More than 500 employees of the Customs and Border Protection agency were charged with drug trafficking, accepting bribes and a range of other crimes in 2016 and 2017, agency reports show.
More than 500 employees of the main federal border security agency were charged with drug trafficking, accepting bribes and a range of other crimes over a two-year period, the New York Times reports. Reports on the charges released by Customs and Border Protection’s Office of Human Resource Management and its Office of Professional Responsibility, covered the years 2016 and 2017. The most common arrests related to misconduct involving drugs or alcohol; 109 employees faced those kinds of charges in 2016, and 119 in 2017. Domestic or family misconduct was the second most common reason for the arrest of border agency employees — 51 in 2017, up from 44 the previous year.

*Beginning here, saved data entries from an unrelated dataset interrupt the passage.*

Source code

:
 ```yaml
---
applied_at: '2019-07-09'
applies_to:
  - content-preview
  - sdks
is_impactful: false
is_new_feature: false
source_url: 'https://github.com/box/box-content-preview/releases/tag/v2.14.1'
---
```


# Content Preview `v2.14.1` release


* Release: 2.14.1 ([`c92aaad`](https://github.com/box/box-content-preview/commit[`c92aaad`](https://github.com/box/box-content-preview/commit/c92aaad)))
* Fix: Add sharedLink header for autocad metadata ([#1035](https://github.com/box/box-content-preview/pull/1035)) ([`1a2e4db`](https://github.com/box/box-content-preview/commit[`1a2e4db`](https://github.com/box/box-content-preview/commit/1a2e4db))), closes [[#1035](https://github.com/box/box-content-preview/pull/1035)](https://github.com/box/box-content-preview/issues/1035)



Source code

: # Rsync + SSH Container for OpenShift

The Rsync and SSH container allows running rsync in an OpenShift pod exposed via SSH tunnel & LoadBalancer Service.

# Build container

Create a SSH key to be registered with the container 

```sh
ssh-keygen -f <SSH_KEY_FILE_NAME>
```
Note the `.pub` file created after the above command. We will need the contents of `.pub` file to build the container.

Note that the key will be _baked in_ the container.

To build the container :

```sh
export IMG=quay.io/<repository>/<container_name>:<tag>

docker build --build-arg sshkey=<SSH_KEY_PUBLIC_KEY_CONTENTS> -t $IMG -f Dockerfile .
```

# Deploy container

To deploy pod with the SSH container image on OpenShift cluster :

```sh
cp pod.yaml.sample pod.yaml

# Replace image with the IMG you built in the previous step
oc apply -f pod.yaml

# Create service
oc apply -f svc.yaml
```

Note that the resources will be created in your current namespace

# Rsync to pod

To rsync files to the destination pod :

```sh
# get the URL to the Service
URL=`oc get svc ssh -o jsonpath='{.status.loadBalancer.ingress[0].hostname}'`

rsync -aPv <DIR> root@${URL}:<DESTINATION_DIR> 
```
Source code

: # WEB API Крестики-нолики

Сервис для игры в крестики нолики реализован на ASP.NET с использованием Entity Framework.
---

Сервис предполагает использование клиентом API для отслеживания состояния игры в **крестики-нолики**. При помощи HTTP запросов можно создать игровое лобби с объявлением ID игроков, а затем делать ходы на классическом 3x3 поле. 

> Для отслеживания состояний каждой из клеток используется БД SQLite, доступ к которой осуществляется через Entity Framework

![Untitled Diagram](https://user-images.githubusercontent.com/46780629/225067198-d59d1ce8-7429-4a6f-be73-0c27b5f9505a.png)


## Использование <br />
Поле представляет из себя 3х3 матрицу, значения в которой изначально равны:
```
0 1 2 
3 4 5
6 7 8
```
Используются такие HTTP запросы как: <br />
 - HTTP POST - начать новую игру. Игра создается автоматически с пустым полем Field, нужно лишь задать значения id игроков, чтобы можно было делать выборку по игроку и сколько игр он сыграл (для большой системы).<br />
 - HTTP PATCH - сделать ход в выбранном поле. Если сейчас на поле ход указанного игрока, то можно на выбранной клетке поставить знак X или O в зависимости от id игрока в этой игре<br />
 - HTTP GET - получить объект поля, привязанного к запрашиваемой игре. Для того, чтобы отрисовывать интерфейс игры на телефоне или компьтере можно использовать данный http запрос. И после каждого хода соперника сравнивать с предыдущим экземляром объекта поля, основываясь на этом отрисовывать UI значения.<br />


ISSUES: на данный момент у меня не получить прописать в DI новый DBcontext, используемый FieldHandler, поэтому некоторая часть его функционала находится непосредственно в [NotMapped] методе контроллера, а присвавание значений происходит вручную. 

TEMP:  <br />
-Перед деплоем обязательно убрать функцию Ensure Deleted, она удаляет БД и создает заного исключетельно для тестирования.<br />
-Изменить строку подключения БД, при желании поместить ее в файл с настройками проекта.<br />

Customs and Border Protection has a budget of over $15 billion and is the parent agency of the Border Patrol. It employs more than 60,000 people, making it the largest single U.S. law enforcement agency. Agency officials said the release of the annual reports underscores their commitment to transparency and swift actions to weed out employees who violate the law or internal policies. Customs and Border Protection has been accused of using excessive force against migrants. In 2017, the reports showed, the agency opened 252 cases involving use of force by border agents, down from 338 in 2016. Twelve excessive force cases last year resulted in the serious injury or the death of an individual, down from 23 in 2016. Several high-profile acts of violence this year by Border Patrol agents around Laredo, Tx., focused national attention on the agency. Last month, an agent who had worked at the Border Patrol for 10 years was charged with killing four women and assaulting a fifth over a two-week period. Agent Juan David Ortiz, 35, was arrested after fleeing Texas state troopers who had confronted him at a gas station; he was found hiding in a hotel parking garage.